= ISA 84.00.07 =

IEC 84.00.07 is a technical report developed by the ISA 84 standards panel. It defines the lifecycle and technical requirements for ensuring effective design of fire and gas detection systems for use in the process industries. The technical report provides a lifecycle for performance based design of fire and gas detection systems, listing out the steps involved in a performance based design and establishing requirements to be implemented for each step. The technical report also defines performance metrics for application to fire and gas detection systems. The performance metrics established in this report for fire and gas system effectiveness include coverage and safety availability.

==Scope==
The technical report discusses fire and gas detector placement for process industry applications. The report does not include discussions on the attributes of fire detection signaling equipment or equipment that is activated upon detection of a fire or gas release, such as alarms, sprinklers, or chemical suppression systems. The process industries include industrial facilities that handle bulk chemicals, such as oil refining and upgrading, petrochemical, specialty chemical, pharmaceutical, pulp and paper, and non-nuclear power generation.

==History==
In 2006, the ISA 84 committee developed a working group to study the issue of how fire and gas systems should be treated with respect to the IEC 61511 standard for safety instrumented systems. Many industry practitioners were having trouble utilizing the IEC 61511 standard for the design of fire and gas systems for two reasons: fire and gas systems are not 100% effective in detecting fires and gas releases (i.e., coverage is not 100%), and even if a fire or gas release is detected, the consequences of the incident are not prevented, they are only reduced (i.e., mitigative). As a result, the techniques and metrics shown in IEC 61511 are not adequate to perform fire and gas system design.

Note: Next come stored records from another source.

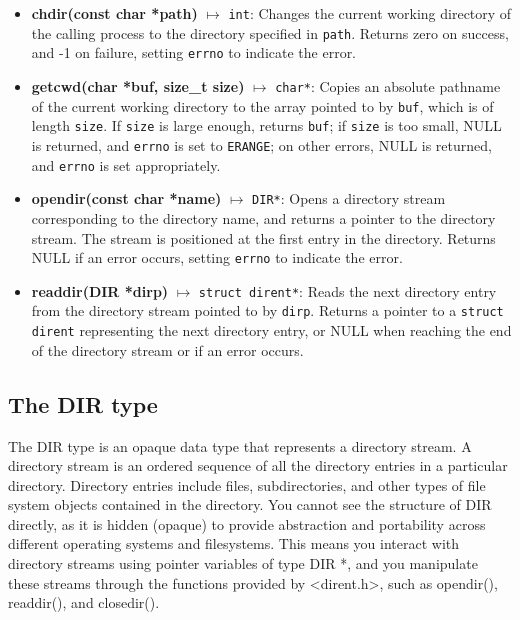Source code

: \documentclass{report}
\begin{document}
    \pagebreak 
    \begin{itemize}
        \item \textbf{chdir(const char *path)} $\mapsto$ \texttt{int}: Changes the current working directory of the calling process to the directory specified in \texttt{path}. Returns zero on success, and -1 on failure, setting \texttt{errno} to indicate the error.
        \item \textbf{getcwd(char *buf, size\_t size)} $\mapsto$ \texttt{char*}: Copies an absolute pathname of the current working directory to the array pointed to by \texttt{buf}, which is of length \texttt{size}. If \texttt{size} is large enough, returns \texttt{buf}; if \texttt{size} is too small, NULL is returned, and \texttt{errno} is set to \texttt{ERANGE}; on other errors, NULL is returned, and \texttt{errno} is set appropriately.
        \item \textbf{opendir(const char *name)} $\mapsto$ \texttt{DIR*}: Opens a directory stream corresponding to the directory name, and returns a pointer to the directory stream. The stream is positioned at the first entry in the directory. Returns NULL if an error occurs, setting \texttt{errno} to indicate the error.
        \item \textbf{readdir(DIR *dirp)} $\mapsto$ \texttt{struct dirent*}: Reads the next directory entry from the directory stream pointed to by \texttt{dirp}. Returns a pointer to a \texttt{struct dirent} representing the next directory entry, or NULL when reaching the end of the directory stream or if an error occurs.
    \end{itemize}
    \bigbreak \noindent 
    \subsection{The DIR type}
    \bigbreak \noindent 
    The DIR type is an opaque data type that represents a directory stream. A directory stream is an ordered sequence of all the directory entries in a particular directory. Directory entries include files, subdirectories, and other types of file system objects contained in the directory.
    \bigbreak \noindent 
    You cannot see the structure of DIR directly, as it is hidden (opaque) to provide abstraction and portability across different operating systems and filesystems. This means you interact with directory streams using pointer variables of type DIR *, and you manipulate these streams through the functions provided by <dirent.h>, such as opendir(), readdir(), and closedir().
    \bigbreak \noindent 
\end{document}
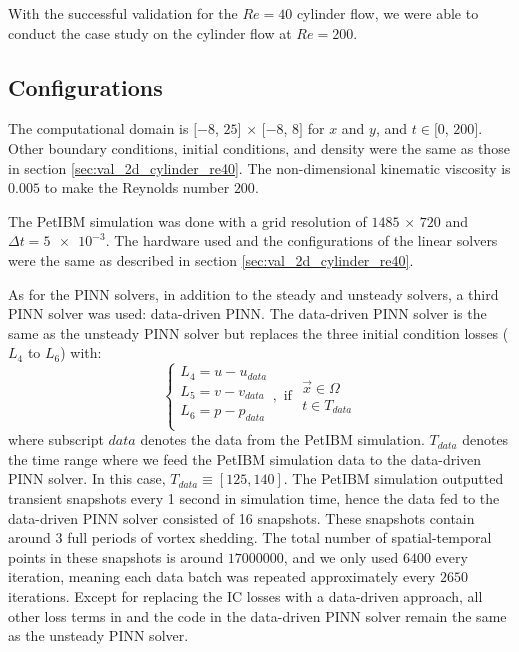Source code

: 
With the successful validation for the $Re=40$ cylinder flow, we were able to conduct the case study on the cylinder flow at $Re=200$.

\subsection{Configurations}

The computational domain is $[-8$, $25]$ $\times$ $[-8$, $8]$ for $x$ and $y$, and $t\in[0$, $200]$.
Other boundary conditions, initial conditions, and density were the same as those in section \ref{sec:val_2d_cylinder_re40}.
The non-dimensional kinematic viscosity is $0.005$ to make the Reynolds number $200$.

The PetIBM simulation was done with a grid resolution of $1485$ $\times$ $720$ and $\Delta t = \num{5e-3}$.
The hardware used and the configurations of the linear solvers were the same as described in section \ref{sec:val_2d_cylinder_re40}.

As for the PINN solvers, in addition to the steady and unsteady solvers, a third PINN solver was used: data-driven PINN.
The data-driven PINN solver is the same as the unsteady PINN solver but replaces the three initial condition losses ($L_4$ to $L_6$) with:
\begin{equation}\label{eq:data-driven-loss}
    \left\{
        \begin{array}{l}
            L_4 = u - u_{data}\\
            L_5 = v - v_{data}\\
            L_6 = p - p_{data}\\
        \end{array}
    \right.
    ,\text{ if }
    \begin{array}{l}
        \vec{x} \in \Omega \\
        t \in T_{data}
    \end{array}
\end{equation}
where subscript $data$ denotes the data from the PetIBM simulation.
$T_{data}$ denotes the time range where we feed the PetIBM simulation data to the data-driven PINN solver.
In this case, $T_{data} \equiv \left[125, 140\right]$.
The PetIBM simulation outputted transient snapshots every 1 second in simulation time, hence the data fed to the data-driven PINN solver consisted of 16 snapshots.
These snapshots contain around $3$ full periods of vortex shedding.
The total number of spatial-temporal points in these snapshots is around $\num{17000000}$, and we only used $\num{6400}$ every iteration, meaning each data batch was repeated approximately every $\num{2650}$ iterations.
Except for replacing the IC losses with a data-driven approach, all other loss terms in and the code in the data-driven PINN solver remain the same as the unsteady PINN solver.

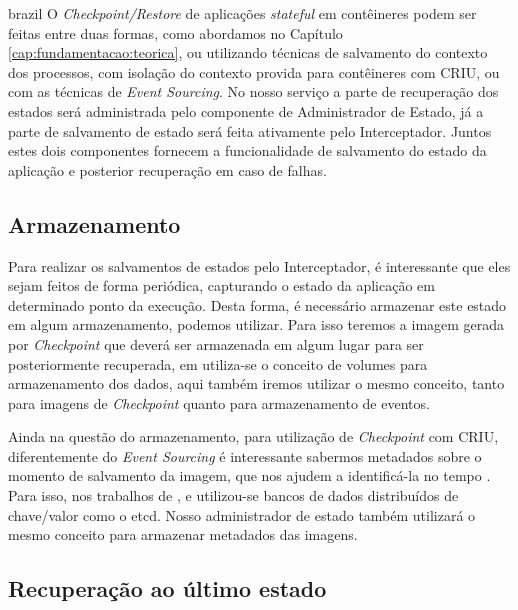 \begin{otherlanguage*}{brazil}
O \textit{Checkpoint/Restore} de aplicações \textit{stateful} em contêineres podem ser
feitas entre duas formas, como abordamos no Capítulo \ref{cap:fundamentacao:teorica}, ou
utilizando técnicas de salvamento do contexto dos processos, com isolação do contexto
provida para contêineres \cite{muller2022architecture} com CRIU, ou com as técnicas de
\textit{Event Sourcing}. No nosso serviço a parte de recuperação dos estados será
administrada pelo componente de Administrador de Estado, já a parte de salvamento de estado
será feita ativamente pelo Interceptador. Juntos estes dois componentes fornecem a
funcionalidade de salvamento do estado da aplicação e posterior recuperação em caso
de falhas.

\subsection{Armazenamento}

Para realizar os salvamentos de estados pelo Interceptador, é interessante que eles sejam
feitos de forma periódica, capturando o estado da aplicação em determinado ponto da execução.
Desta forma, é necessário armazenar este estado em algum armazenamento, podemos utilizar. Para
isso teremos a imagem gerada por \textit{Checkpoint} que deverá ser armazenada em algum lugar
para ser posteriormente recuperada, em \cite{vayghan2021kubernetes} utiliza-se o conceito de
volumes para armazenamento dos dados, aqui também iremos utilizar o mesmo conceito, tanto para
imagens de \textit{Checkpoint} quanto para armazenamento de eventos.

Ainda na questão do armazenamento, para utilização de \textit{Checkpoint} com CRIU,
diferentemente do \textit{Event Sourcing} é interessante sabermos metadados sobre o momento
de salvamento da imagem, que nos ajudem a identificá-la no tempo \cite{oh2018stateful}
\cite{muller2022architecture} \cite{Chen2015/10}. Para isso, nos trabalhos de
\cite{muller2022architecture}, \cite{oh2018stateful} e \cite{Chen2015/10} utilizou-se
bancos de dados distribuídos de chave/valor como o etcd. Nosso administrador de estado também
utilizará o mesmo conceito para armazenar metadados das imagens.

\subsection{Recuperação ao último estado}


\end{otherlanguage*}

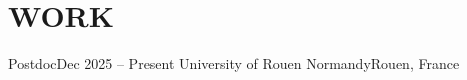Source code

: \section{WORK}
\resumeSubHeadingListStart

  \resumeSubheading
    {Postdoc}{Dec 2025 -- Present}
    {University of Rouen Normandy}{Rouen, France}
  \resumeItemListStart
  \resumeItemListEnd

\resumeSubHeadingListEnd
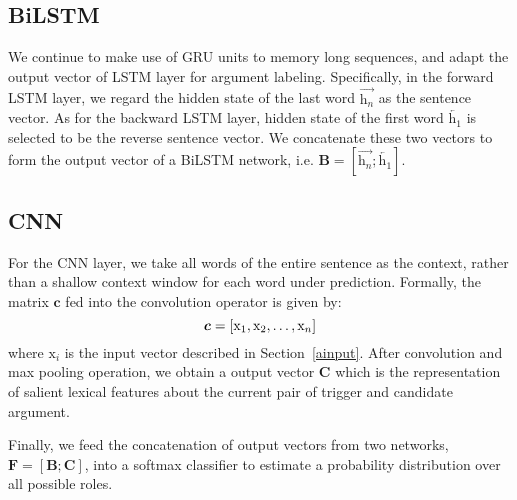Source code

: \subsection{BiLSTM}
We continue to make use of GRU units to memory long sequences, and adapt the output vector of LSTM layer for argument labeling. Specifically, in the forward LSTM layer, we regard the hidden state of the last word $\overrightarrow{\text{h}_n}$ as the sentence vector. As for the backward LSTM layer, hidden state of the first word $\overleftarrow{\text{h}_1}$ is selected to be the reverse sentence vector. We concatenate these two vectors to form the output vector of a BiLSTM network, i.e. $\bm{B} = [\overrightarrow{\text{h}_n}; \overleftarrow{\text{h}_1}]$.

\subsection{CNN}
For the CNN layer, we take all words of the entire sentence as the context, rather than a shallow context window for each word under prediction. Formally, the matrix $\bm{c}$ fed into the convolution operator is given by:
\begin{equation}
	\bm{c} = [\text{x}_1, \text{x}_2, \ldots, \text{x}_n] \notag
\end{equation}
where $\text{x}_i$ is the input vector described in Section~\ref{ainput}. After convolution and max pooling operation, we obtain a output vector $\bm{C}$ which is the representation of salient lexical features about the current pair of trigger and candidate argument.

Finally, we feed the concatenation of output vectors from two networks, $\bm{F}=[\bm{B};\bm{C}]$, into a softmax classifier to estimate a probability distribution over all possible roles.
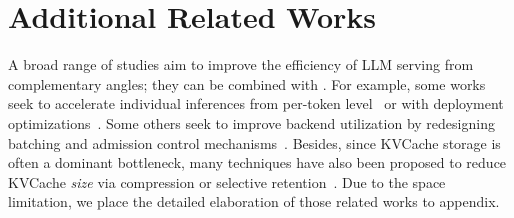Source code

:\section{Additional Related Works}
\label{sec:related}

A broad range of studies aim to improve the efficiency of LLM serving from complementary angles; they can be combined with \oursched.
For example, some works seek to accelerate individual inferences from per-token level~\cite{dao2022flashattention,dao2023flashattention,dettmers2022gpt3,frantar2022gptq,leviathan2023speculative,miao2023specinfer} or with deployment optimizations~\cite{zhong2024distserve,qin2024mooncake,hu2024memserve,hu2024inference,agrawal2024taming}.
Some others seek to improve backend utilization by redesigning batching and admission control mechanisms~\cite{duan2024muxserve,xiang2025aegaeon}.
Besides, since KVCache storage is often a dominant bottleneck, many techniques have also been proposed to reduce KVCache \emph{size} via compression or selective retention~\cite{xiao2023efficient,zhang2023h2o,lee2024infinigen}.
Due to the space limitation, we place the detailed elaboration of those related works to appendix.



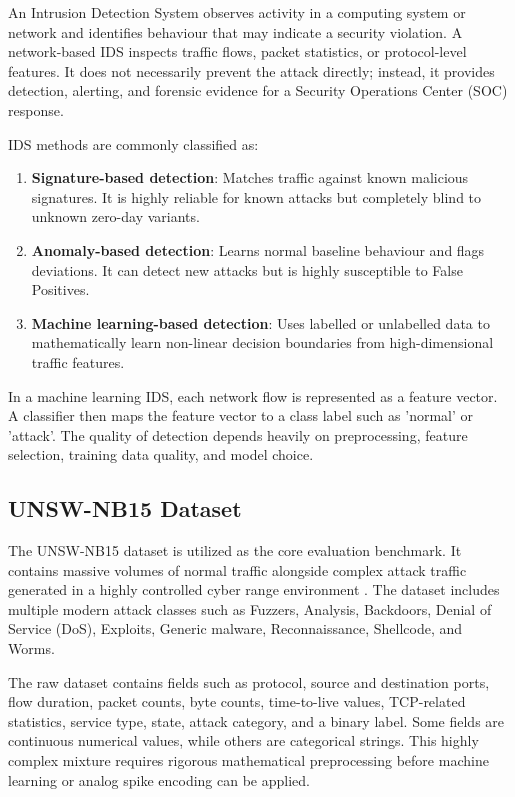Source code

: \documentclass{ieeeaccess}
\begin{document}
An Intrusion Detection System observes activity in a computing system or network and identifies behaviour that may indicate a security violation. A network-based IDS inspects traffic flows, packet statistics, or protocol-level features. It does not necessarily prevent the attack directly; instead, it provides detection, alerting, and forensic evidence for a Security Operations Center (SOC) response.

IDS methods are commonly classified as:
\begin{enumerate}
\item \textbf{Signature-based detection}: Matches traffic against known malicious signatures. It is highly reliable for known attacks but completely blind to unknown zero-day variants.
\item \textbf{Anomaly-based detection}: Learns normal baseline behaviour and flags deviations. It can detect new attacks but is highly susceptible to False Positives.
\item \textbf{Machine learning-based detection}: Uses labelled or unlabelled data to mathematically learn non-linear decision boundaries from high-dimensional traffic features.
\end{enumerate}

In a machine learning IDS, each network flow is represented as a feature vector. A classifier then maps the feature vector to a class label such as 'normal' or 'attack'. The quality of detection depends heavily on preprocessing, feature selection, training data quality, and model choice.

\subsection{UNSW-NB15 Dataset}

The UNSW-NB15 dataset is utilized as the core evaluation benchmark. It contains massive volumes of normal traffic alongside complex attack traffic generated in a highly controlled cyber range environment \cite{Moustafa2015}. The dataset includes multiple modern attack classes such as Fuzzers, Analysis, Backdoors, Denial of Service (DoS), Exploits, Generic malware, Reconnaissance, Shellcode, and Worms.

The raw dataset contains fields such as protocol, source and destination ports, flow duration, packet counts, byte counts, time-to-live values, TCP-related statistics, service type, state, attack category, and a binary label. Some fields are continuous numerical values, while others are categorical strings. This highly complex mixture requires rigorous mathematical preprocessing before machine learning or analog spike encoding can be applied.
\end{document}
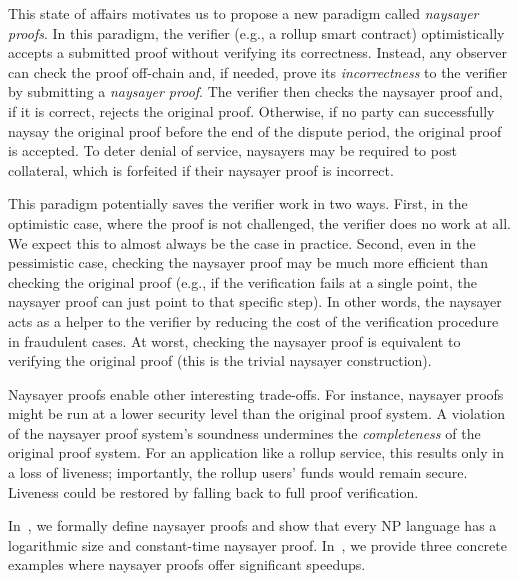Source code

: This state of affairs motivates us to propose a new paradigm called \emph{naysayer proofs}. In this paradigm, the verifier (e.g., a rollup smart contract) optimistically accepts a submitted proof without verifying its correctness. Instead, any observer can check the proof off-chain and, if needed, prove its \emph{incorrectness} to the verifier by submitting a \emph{naysayer proof}. The verifier then checks the naysayer proof and, if it is correct, rejects the original proof.
Otherwise, if no party can successfully naysay the original proof before the end of the dispute period, the original proof is accepted.
To deter denial of service, naysayers may be required to post collateral, which is forfeited if their naysayer proof is incorrect.

This paradigm potentially saves the verifier work in two ways. 
First, in the optimistic case, where the proof is not challenged, the verifier does no work at all. We expect this to almost always be the case in practice. Second, even in the pessimistic case, checking the naysayer proof may be much more efficient than checking the original proof (e.g., if the verification fails at a single point, the naysayer proof can just point to that specific step). In other words, the naysayer acts as a helper to the verifier by reducing the cost of the verification procedure in fraudulent cases. At worst, checking the naysayer proof is equivalent to verifying the original proof (this is the trivial naysayer construction).

Naysayer proofs enable other interesting trade-offs. 
For instance, naysayer proofs might be run at a lower security level than the original proof system.
A violation of the naysayer proof system's soundness undermines the \emph{completeness} of the original proof system. %
For an application like a rollup service, this results only in a loss of liveness; importantly, the rollup users' funds would remain secure. 
Liveness could be restored by falling back to full proof verification.


In~, we formally define naysayer proofs and show that every NP language has a logarithmic size and constant-time naysayer proof. In~, we provide three concrete examples where naysayer proofs offer significant speedups. %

The ISA 84 committee formed a working group to study the issue. In 2010, this working group released the first version of the ISA 84.00.07 technical report that laid out new techniques and metrics that were required to effectively design FGS systems using the performance based techniques that underpin the IEC 61511 standard.

==The Technical Report==
The technical report provides two primary guidance efforts. The first is the development of a lifecycle for the performance based design on Fire and Gas systems. This safety lifecycle includes the steps required to design a functionally safe fire and gas system, along with establishing the requirements of each of the steps. The technical report also defines the two metrics that define the effectiveness of fire and gas systems (as opposed to the single metric of safety integrity level (SIL) that is employed for safety instrumented systems (SIS)). These two metrics are coverage and safety availability.

The coverage of a fire and gas detection array is defined in two ways. Geographic coverage and scenario coverage. The geographic coverage is the fraction of the area of given elevation of interest where if a fire or a gas release were to occur (i.e., be centered) the fire or gas release would be detected by the fire and gas detection array. Geographic coverage is only concerned with the location and performance attributes of detection equipment and obstructions to the "view" of the equipment. Scenario coverage, on the other hand, is defined as the fraction of fire or gas release scenarios that if they were to occur, would be detected by the fire and gas detection array. Scenario coverage considers not only the location and attributes of the fire and gas detection equipment, but also considers the location, frequency, and dimensions of the fires and gas releases that can occur in a process facility. While scenario coverage provides a richer understanding of the performance of a fire and gas detection system, it also is more resource consuming to calculate.